Rev. 1:12   Then I turned to see whose voice it was that spoke to me, and on turning I saw seven golden lampstands, 13 and in the midst of the lampstands I saw one like the Son of Man, clothed with a long robe and with a golden sash across his chest. 14 His head and his hair were white as white wool, white as snow; his eyes were like a flame of fire, 15 his feet were like burnished bronze, refined as in a furnace, and his voice was like the sound of many waters. 16 In his right hand he held seven stars, and from his mouth came a sharp, two-edged sword, and his face was like the sun shining with full force.

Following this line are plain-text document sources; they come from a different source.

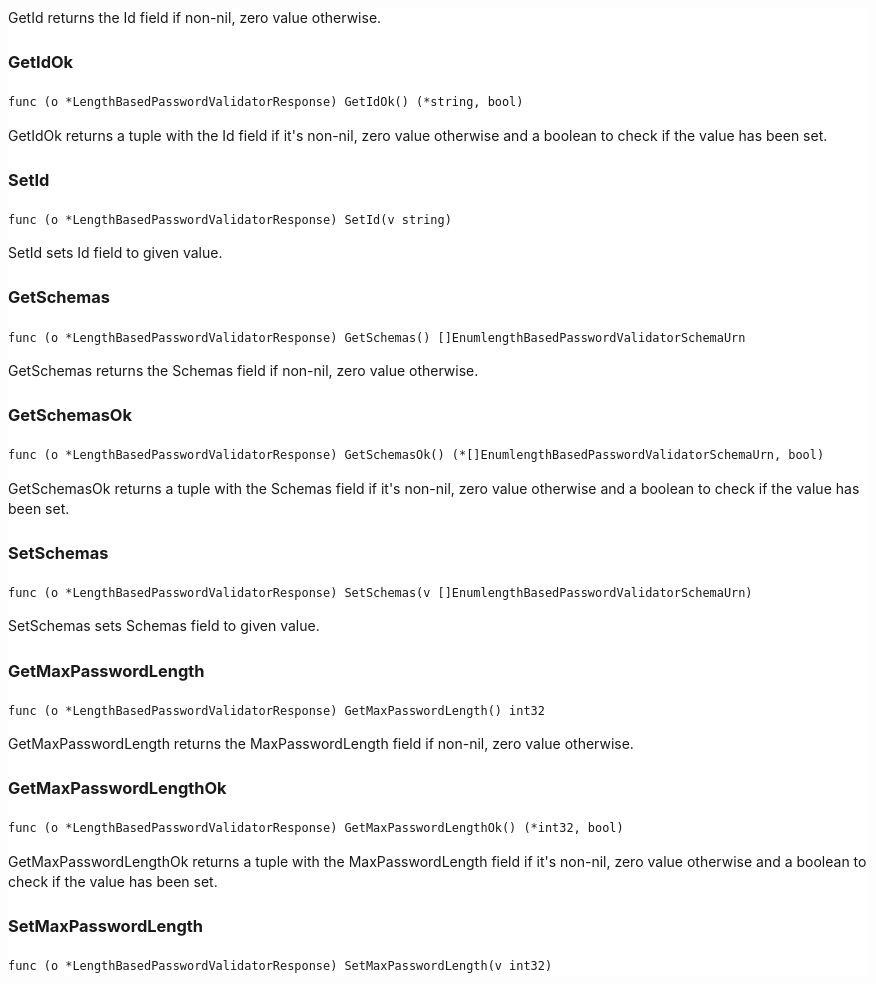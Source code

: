 GetId returns the Id field if non-nil, zero value otherwise.

### GetIdOk

`func (o *LengthBasedPasswordValidatorResponse) GetIdOk() (*string, bool)`

GetIdOk returns a tuple with the Id field if it's non-nil, zero value otherwise
and a boolean to check if the value has been set.

### SetId

`func (o *LengthBasedPasswordValidatorResponse) SetId(v string)`

SetId sets Id field to given value.


### GetSchemas

`func (o *LengthBasedPasswordValidatorResponse) GetSchemas() []EnumlengthBasedPasswordValidatorSchemaUrn`

GetSchemas returns the Schemas field if non-nil, zero value otherwise.

### GetSchemasOk

`func (o *LengthBasedPasswordValidatorResponse) GetSchemasOk() (*[]EnumlengthBasedPasswordValidatorSchemaUrn, bool)`

GetSchemasOk returns a tuple with the Schemas field if it's non-nil, zero value otherwise
and a boolean to check if the value has been set.

### SetSchemas

`func (o *LengthBasedPasswordValidatorResponse) SetSchemas(v []EnumlengthBasedPasswordValidatorSchemaUrn)`

SetSchemas sets Schemas field to given value.


### GetMaxPasswordLength

`func (o *LengthBasedPasswordValidatorResponse) GetMaxPasswordLength() int32`

GetMaxPasswordLength returns the MaxPasswordLength field if non-nil, zero value otherwise.

### GetMaxPasswordLengthOk

`func (o *LengthBasedPasswordValidatorResponse) GetMaxPasswordLengthOk() (*int32, bool)`

GetMaxPasswordLengthOk returns a tuple with the MaxPasswordLength field if it's non-nil, zero value otherwise
and a boolean to check if the value has been set.

### SetMaxPasswordLength

`func (o *LengthBasedPasswordValidatorResponse) SetMaxPasswordLength(v int32)`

Rev. 1:17   When I saw him, I fell at his feet as though dead. But he placed his right hand on me, saying, “Do not be afraid; I am the first and the last, 18 and the living one. I was dead, and see, I am alive forever and ever; and I have the keys of Death and of Hades. 19 Now write what you have seen, what is, and what is to take place after this.

Revelation Chapter 1

This week has been a tough one for our country.

Besides the ongoing struggle of millions of parents all over the country trapped at home with their children, states are fighting over how and when to reopen. Some people are protesting their state governments, many armed to the teeth, dressed out in camo and face masks, demanding that their liberties are being infringed upon.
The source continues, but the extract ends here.